Estará a mudança proposta de acordo com o espírito
do tempo? Contribuirá ela para a sociedade mais
feliz, mais respeitadora do outro, mais solidária e
mais desenvolvida que queremos construir? O que quer
que diga a lei, o fundo da questão incomoda todos os
que se deixam interrogar por este mistério frágil
que é a vida: será razoável defender que "aquilo"

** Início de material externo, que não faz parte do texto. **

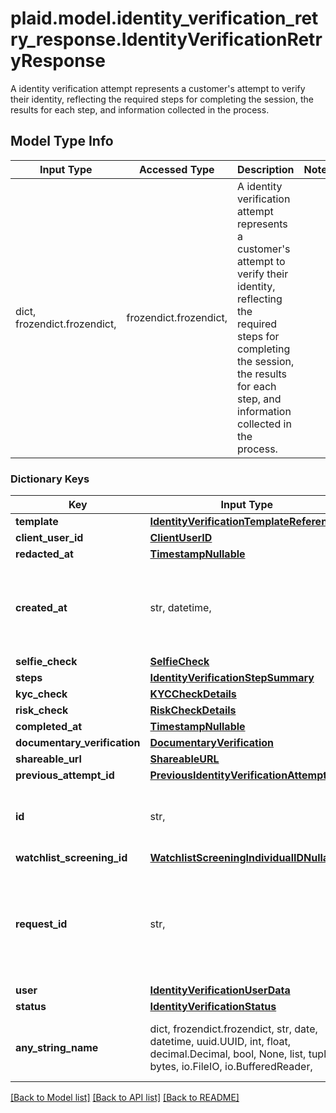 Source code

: # plaid.model.identity_verification_retry_response.IdentityVerificationRetryResponse

A identity verification attempt represents a customer's attempt to verify their identity, reflecting the required steps for completing the session, the results for each step, and information collected in the process.

## Model Type Info
Input Type | Accessed Type | Description | Notes
------------ | ------------- | ------------- | -------------
dict, frozendict.frozendict,  | frozendict.frozendict,  | A identity verification attempt represents a customer&#x27;s attempt to verify their identity, reflecting the required steps for completing the session, the results for each step, and information collected in the process. | 

### Dictionary Keys
Key | Input Type | Accessed Type | Description | Notes
------------ | ------------- | ------------- | ------------- | -------------
**template** | [**IdentityVerificationTemplateReference**](IdentityVerificationTemplateReference.md) | [**IdentityVerificationTemplateReference**](IdentityVerificationTemplateReference.md) |  | 
**client_user_id** | [**ClientUserID**](ClientUserID.md) | [**ClientUserID**](ClientUserID.md) |  | 
**redacted_at** | [**TimestampNullable**](TimestampNullable.md) | [**TimestampNullable**](TimestampNullable.md) |  | 
**created_at** | str, datetime,  | str,  | An ISO8601 formatted timestamp. | value must conform to RFC-3339 date-time
**selfie_check** | [**SelfieCheck**](SelfieCheck.md) | [**SelfieCheck**](SelfieCheck.md) |  | 
**steps** | [**IdentityVerificationStepSummary**](IdentityVerificationStepSummary.md) | [**IdentityVerificationStepSummary**](IdentityVerificationStepSummary.md) |  | 
**kyc_check** | [**KYCCheckDetails**](KYCCheckDetails.md) | [**KYCCheckDetails**](KYCCheckDetails.md) |  | 
**risk_check** | [**RiskCheckDetails**](RiskCheckDetails.md) | [**RiskCheckDetails**](RiskCheckDetails.md) |  | 
**completed_at** | [**TimestampNullable**](TimestampNullable.md) | [**TimestampNullable**](TimestampNullable.md) |  | 
**documentary_verification** | [**DocumentaryVerification**](DocumentaryVerification.md) | [**DocumentaryVerification**](DocumentaryVerification.md) |  | 
**shareable_url** | [**ShareableURL**](ShareableURL.md) | [**ShareableURL**](ShareableURL.md) |  | 
**previous_attempt_id** | [**PreviousIdentityVerificationAttemptID**](PreviousIdentityVerificationAttemptID.md) | [**PreviousIdentityVerificationAttemptID**](PreviousIdentityVerificationAttemptID.md) |  | 
**id** | str,  | str,  | ID of the associated Identity Verification attempt. | 
**watchlist_screening_id** | [**WatchlistScreeningIndividualIDNullable**](WatchlistScreeningIndividualIDNullable.md) | [**WatchlistScreeningIndividualIDNullable**](WatchlistScreeningIndividualIDNullable.md) |  | 
**request_id** | str,  | str,  | A unique identifier for the request, which can be used for troubleshooting. This identifier, like all Plaid identifiers, is case sensitive. | 
**user** | [**IdentityVerificationUserData**](IdentityVerificationUserData.md) | [**IdentityVerificationUserData**](IdentityVerificationUserData.md) |  | 
**status** | [**IdentityVerificationStatus**](IdentityVerificationStatus.md) | [**IdentityVerificationStatus**](IdentityVerificationStatus.md) |  | 
**any_string_name** | dict, frozendict.frozendict, str, date, datetime, uuid.UUID, int, float, decimal.Decimal, bool, None, list, tuple, bytes, io.FileIO, io.BufferedReader,  | frozendict.frozendict, str, decimal.Decimal, BoolClass, NoneClass, tuple, bytes, FileIO | any string name can be used but the value must be the correct type | [optional]

[[Back to Model list]](../../README.md#documentation-for-models) [[Back to API list]](../../README.md#documentation-for-api-endpoints) [[Back to README]](../../README.md)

que se desenvolve a um ritmo alucinante num útero
não é uma vida humana diferente e irrepetível? Os
avanços da ciência tornam cada vez mais difícil
defender que não e com isto concordam muitos dos que
estão tentados a responder "sim" no referendo, por
uma questão de ajustamento das leis a práticas
sociais ou por sublimação de piedosos sentimentos de
não penalização de quem aborta, ou promove o aborto,
ou faz dinheiro a praticar abortos.
E porque é que a lei a referendo considera que é às
10 semanas, e não às 9 ou 12, que passa a haver uma
segunda vida com direito a protecção legal? Acontece
alguma coisa, em determinada fase do desenvolvimento
do embrião, que lhe mude inequivocamente a
substância e o transforme em vida humana? Um
qualquer sopro divino? Ou é o tamanho do embrião que
conta? Ou o aspecto? Ou a ideia, sempre provisória,
que temos sobre a dor que ele pode sentir? O ser
humano distingue-se dos restantes mamíferos por não
ver apenas com os olhos, por também ser capaz de
"ver" através da ciência, da razão, da imaginação,
das convicções. Ora, ainda que os nossos olhos não
vislumbrem mais do que um amontoado de células,
todos sabemos que há uma nova vida desde a fusão do
óvulo com o espermatozóide.
Essa capacidade humana de não ver apenas o que está
à frente do nariz tem levado as sociedades
desenvolvidas a penalizar e criminalizar, com
crescente rigor, as agressões à natureza, à
biodiversidade, à vida animal e vegetal, mesmo
quando não temos certezas sobre os efeitos últimos
do que fazemos. Será razoável, neste tempo, que
deixem de ser crime a decisão e a acção de
voluntariamente interromper uma vida,
inequivocamente humana, ainda para mais quando a
tecnologia nos permite observar cada vez melhor que
não há nenhuma descontinuidade essencial desde a
concepção até à morte natural de todos os
indivíduos? Durante o século XX, quando a
liberalização do aborto ganhou terreno em muitas
nações e chegou a tornar-se política de Estado em
países totalitários, talvez houvesse a desculpa de
que não se via ali vida humana. Hoje, isso é
inaceitável!
E quem nos diz que um dia os países que
liberalizaram o aborto não vão voltar a
proscrevê-lo? Se isso acontecer, como é mais do que
possível, o repúdio da "solução final" do passado,
que é o aborto, não se deverá nem a razões
religiosas nem demográficas nem utilitaristas. Será
antes o corolário de uma forma nova de olhar para o
Mundo que começou a nascer depois dos positivismos
dos anos 50 e 60 e que se caracteriza por uma
cultura de responsabilidade e de respeito pela
Natureza, pela assunção da intrínseca debilidade de
todo o ser humano e pela necessidade de pôr sempre a
vida acima de tudo. Estará Portugal condenado a
encetar, no século XXI, o caminho por que outros
enveredaram no passado, quando até há sinais de que
se está a evoluir em sentido inverso? Não aprendemos
nada?!
Lutar contra a instrumentalização da vida humana
será uma das grandes causas mobilizadoras dos novos
homens e mulheres de boa-vontade, qualquer que seja
a sua matriz política, religiosa ou cultural. É esse
desafio apaixonante que anima o combate dos que se
opõem à liberalização do aborto. Mandatário do Grupo
Cívico em constituição "Aborto a Pedido? NÃO!"